Tidak ada tempat yang lebih tepat bagi Aleix untuk mengumumkan pensiunnya pekan lalu. Circuit de Barcelona-Catalunya dengan tribune penonton terlihat dari kampung halamannya di Granollers. Perpisahan yang emosional setelah 20 tahun bersama keluarga dan anak-anak tercinta, sahabat dan rival. Tentu saja ini bukanlah perpisahan yang terakhir. Biasanya, Aleix bertekad untuk tampil bagus. Pole position, kemenangan Sprint, dan posisi keempat di Grand Prix hanyalah sebuah permulaan.

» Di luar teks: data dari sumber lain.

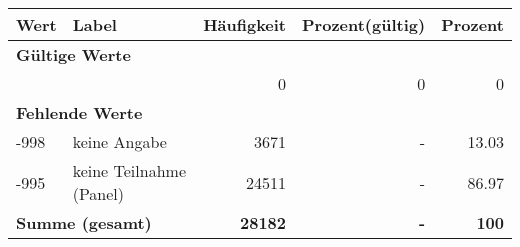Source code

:      \begin{longtable}{lXrrr}
     \toprule
     \textbf{Wert} & \textbf{Label} & \textbf{Häufigkeit} & \textbf{Prozent(gültig)} & \textbf{Prozent} \\
     \endhead
     \midrule
     \multicolumn{5}{l}{\textbf{Gültige Werte}}\\
      & & 0 & 0 & 0 \\
     \midrule
     \multicolumn{5}{l}{\textbf{Fehlende Werte}}\\
       -998 &
       keine Angabe &
         \num{3671} &
        - &
         \num[round-mode=places,round-precision=2]{13.03} \\
       -995 &
       keine Teilnahme (Panel) &
         \num{24511} &
        - &
         \num[round-mode=places,round-precision=2]{86.97} \\
     \midrule
     \multicolumn{2}{l}{\textbf{Summe (gesamt)}} &
          \textbf{\num{28182}} &
        \textbf{-} &
        \textbf{100} \\
     \bottomrule
     \end{longtable}
     
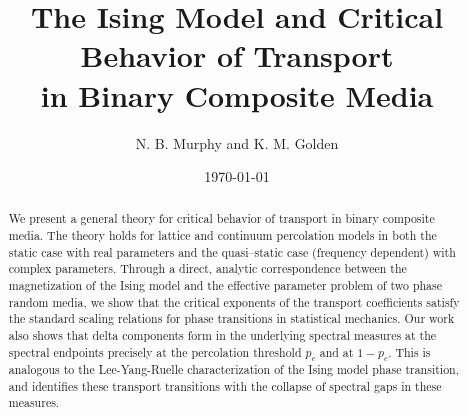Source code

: \documentclass[english,12pt,jmp,graphicx]{revtex4-1}
\begin{document}

\title{The Ising Model
and Critical Behavior of Transport \\in Binary Composite Media} %



\author{N. B. Murphy and K. M. Golden}
%


\date{\today}

\begin{abstract}
%
We present a general theory for critical behavior of transport in
binary composite media. The theory holds for lattice and continuum
percolation models in both the static case with real parameters and
the quasi--static case (frequency dependent) with complex
parameters. Through a direct, analytic correspondence between the
magnetization of the Ising model and the effective parameter problem
of two phase random media, we show that the critical exponents of the
transport coefficients satisfy the standard scaling relations for
phase transitions in statistical mechanics. Our work also shows that
delta components form in the underlying spectral measures at the
spectral endpoints precisely at the percolation threshold $p_c$ and at
$1-p_c$. This is analogous to the Lee-Yang-Ruelle characterization of
the Ising model phase transition, and identifies these transport
transitions with the collapse of spectral gaps in these measures. 
%
\end{abstract}
\end{document}
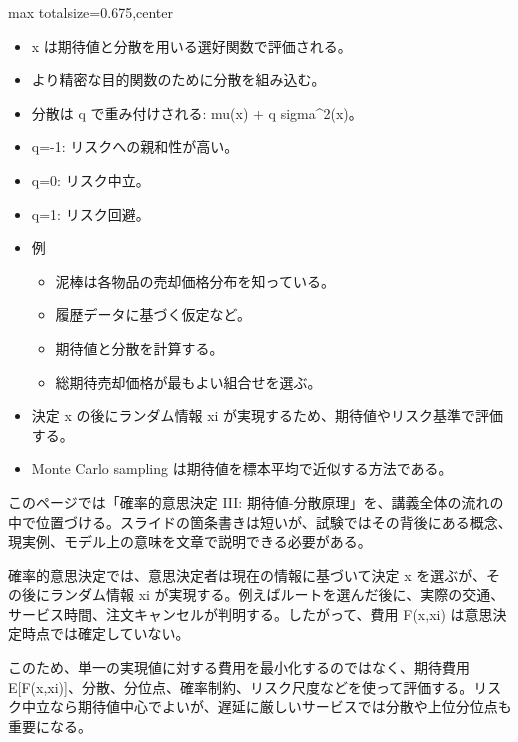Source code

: \clearpage
{}
\begin{adjustbox}{max totalsize={\textwidth}{0.675\textheight},center}
\begin{minipage}{\textwidth}\scriptsize
\begin{minipage}[t]{0.485\textwidth}
\begin{itemize}
\item x は期待値と分散を用いる選好関数で評価される。
\item より精密な目的関数のために分散を組み込む。
\item 分散は q で重み付けされる: mu(x) + q sigma\textasciicircum{}2(x)。
\item q=-1: リスクへの親和性が高い。
\item q=0: リスク中立。
\item q=1: リスク回避。
\item 例
\begin{itemize}
\item 泥棒は各物品の売却価格分布を知っている。
\item 履歴データに基づく仮定など。
\item 期待値と分散を計算する。
\item 総期待売却価格が最もよい組合せを選ぶ。
\end{itemize}
\end{itemize}
\begin{itemize}
\item 決定 x の後にランダム情報 xi が実現するため、期待値やリスク基準で評価する。
\item Monte Carlo sampling は期待値を標本平均で近似する方法である。
\end{itemize}
\end{minipage}\hfill
\begin{minipage}[t]{0.485\textwidth}
このページでは「確率的意思決定 III: 期待値-分散原理」を、講義全体の流れの中で位置づける。スライドの箇条書きは短いが、試験ではその背後にある概念、現実例、モデル上の意味を文章で説明できる必要がある。\par
確率的意思決定では、意思決定者は現在の情報に基づいて決定 x を選ぶが、その後にランダム情報 xi が実現する。例えばルートを選んだ後に、実際の交通、サービス時間、注文キャンセルが判明する。したがって、費用 F(x,xi) は意思決定時点では確定していない。\par
このため、単一の実現値に対する費用を最小化するのではなく、期待費用 E[F(x,xi)]、分散、分位点、確率制約、リスク尺度などを使って評価する。リスク中立なら期待値中心でよいが、遅延に厳しいサービスでは分散や上位分位点も重要になる。\par

\end{minipage}
\end{minipage}
\end{adjustbox}
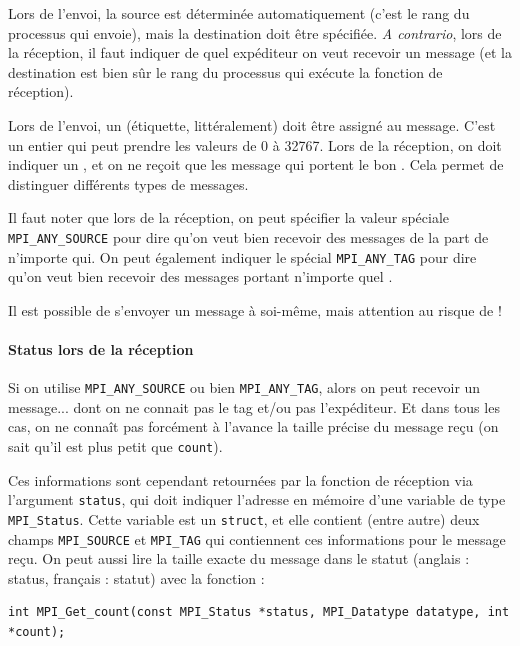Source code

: Lors de l'envoi, la source est déterminée automatiquement (c'est le rang du
processus qui envoie), mais la destination doit être spécifiée. \textit{A
  contrario}, lors de la réception, il faut indiquer de quel expéditeur on veut
recevoir un message (et la destination est bien sûr le rang du processus qui
exécute la fonction de réception).

Lors de l'envoi, un \og {}\fg (\og étiquette\fg,
littéralement) doit être assigné au message. C'est un entier qui peut
prendre les valeurs de 0 à 32767. Lors de la réception, on doit
indiquer un , et on ne reçoit que les message qui portent
le bon . Cela permet de distinguer différents types de
messages.

Il faut noter que lors de la réception, on peut spécifier la valeur
spéciale \texttt{MPI\_ANY\_SOURCE} pour dire qu'on veut bien recevoir
des messages de la part de n'importe qui. On peut également indiquer
le  spécial \texttt{MPI\_ANY\_TAG} pour dire qu'on veut
bien recevoir des messages portant n'importe quel .

Il est possible de s'envoyer un message à soi-même, mais attention au
risque de  !

\paragraph{Status lors de la réception} Si on utilise \texttt{MPI\_ANY\_SOURCE}
ou bien \texttt{MPI\_ANY\_TAG}, alors on peut recevoir un message... dont on ne
connait pas le tag et/ou pas l'expéditeur. Et dans tous les cas, on ne connaît
pas forcément à l'avance la taille précise du message reçu (on sait qu'il est
plus petit que \verb|count|).

Ces informations sont cependant retournées par la fonction de réception via
l'argument \texttt{status}, qui doit indiquer l'adresse en mémoire d'une
variable de type \texttt{MPI\_Status}. Cette variable est un \texttt{struct}, et
elle contient (entre autre) deux champs \texttt{MPI\_SOURCE} et
\texttt{MPI\_TAG} qui contiennent ces informations pour le message reçu. On peut
aussi lire la taille exacte du message dans le statut (anglais : \og status\fg,
français : \og statut\fg) avec la fonction :

\begin{verbatim}
int MPI_Get_count(const MPI_Status *status, MPI_Datatype datatype, int *count);
\end{verbatim}

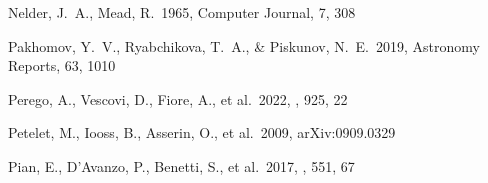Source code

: \documentclass[twocolumn,twocolappendix]{aastex63}
\begin{document}
\begin{thebibliography}{}










 Nelder, J.~A., Mead, R.\ 1965, Computer Journal, 7, 308





 Pakhomov, Y.~V., Ryabchikova, T.~A., \& Piskunov, N.~E.\ 2019, Astronomy Reports, 63, 1010






 Perego, A., Vescovi, D., Fiore, A., et al.\ 2022, \apj, 925, 22


 Petelet, M., Iooss, B., Asserin, O., et al.\ 2009, arXiv:0909.0329


 Pian, E., D'Avanzo, P., Benetti, S., et al.\ 2017, \nat, 551, 67






\end{thebibliography}
\end{document}
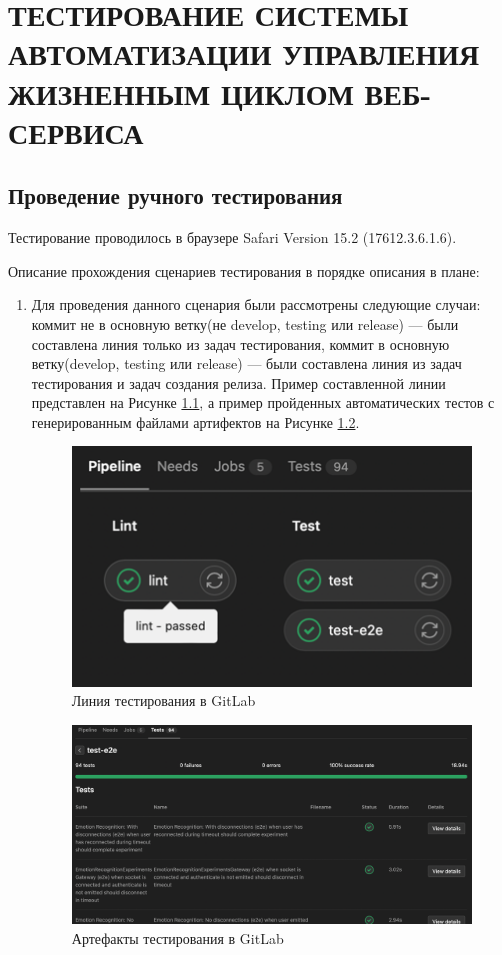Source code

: \chapter{ТЕСТИРОВАНИЕ СИСТЕМЫ АВТОМАТИЗАЦИИ УПРАВЛЕНИЯ ЖИЗНЕННЫМ ЦИКЛОМ ВЕБ-СЕРВИСА}
\label{cha:research}

\section{Проведение ручного тестирования}

Тестирование проводилось в браузере Safari Version 15.2 (17612.3.6.1.6).

Описание прохождения сценариев тестирования в порядке описания в плане:

\begin{enumerate}
    \item Для проведения данного сценария были рассмотрены следующие случаи:
    коммит не в основную ветку(не develop, testing или release) --- были составлена линия только из задач тестирования,
    коммит в основную ветку(develop, testing или release) --- были составлена линия из задач тестирования и задач создания релиза.
    Пример составленной линии представлен на Рисунке \ref{fig:qa-pipeline}, а пример пройденных автоматических тестов
    с генерированным файлами артифектов на Рисунке \ref{fig:qa-artifacts}.

    \begin{figure}[ht]
        \centering
        \includegraphics[scale=0.8]{src/figures/2}
        \caption{Линия тестирования в GitLab}
        \label{fig:qa-pipeline}
    \end{figure}

    \begin{figure}[ht]
        \centering
        \includegraphics[scale=0.4]{src/figures/3}
        \caption{Артефакты тестирования в GitLab}
        \label{fig:qa-artifacts}
    \end{figure}


\end{enumerate}

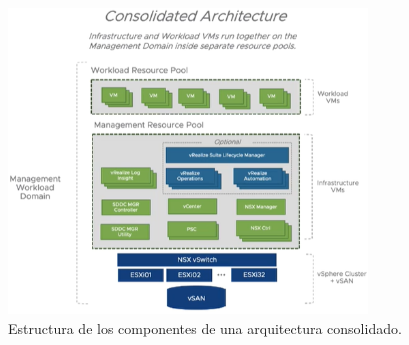 \begin{figure}[h!]
  \centering
  \includegraphics[width=0.85\textwidth]{imaxes/conceptosPrevios/consolidatedArch.png}
  \caption{Estructura de los componentes de una arquitectura consolidado.}
  \label{fig:consolidatedArch}
\end{figure}
\FloatBarrier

Ia akhirnya akan mengakhiri harinya di Valencia pada November mendatang. Mengingat masih tersisa banyak balapan, semoga Aleix dapat mengemas kemenangan dan penampilan penuh semangat dalam berkendara di Kejuaraan Dunia motorsport paling kompetitif. Pada akhir musim, Aleix seharusnya membalap lebih banyak di Grand Prix kelas utama dibandingkan pembalap lain, selain Valentino Rossi.
Musim depan, grid kelas premier tanpa Aleix Espargaro akan menjadi tempat yang aneh, karena pejuang penuh semangat ini adalah Legenda MotoGP™ sejati.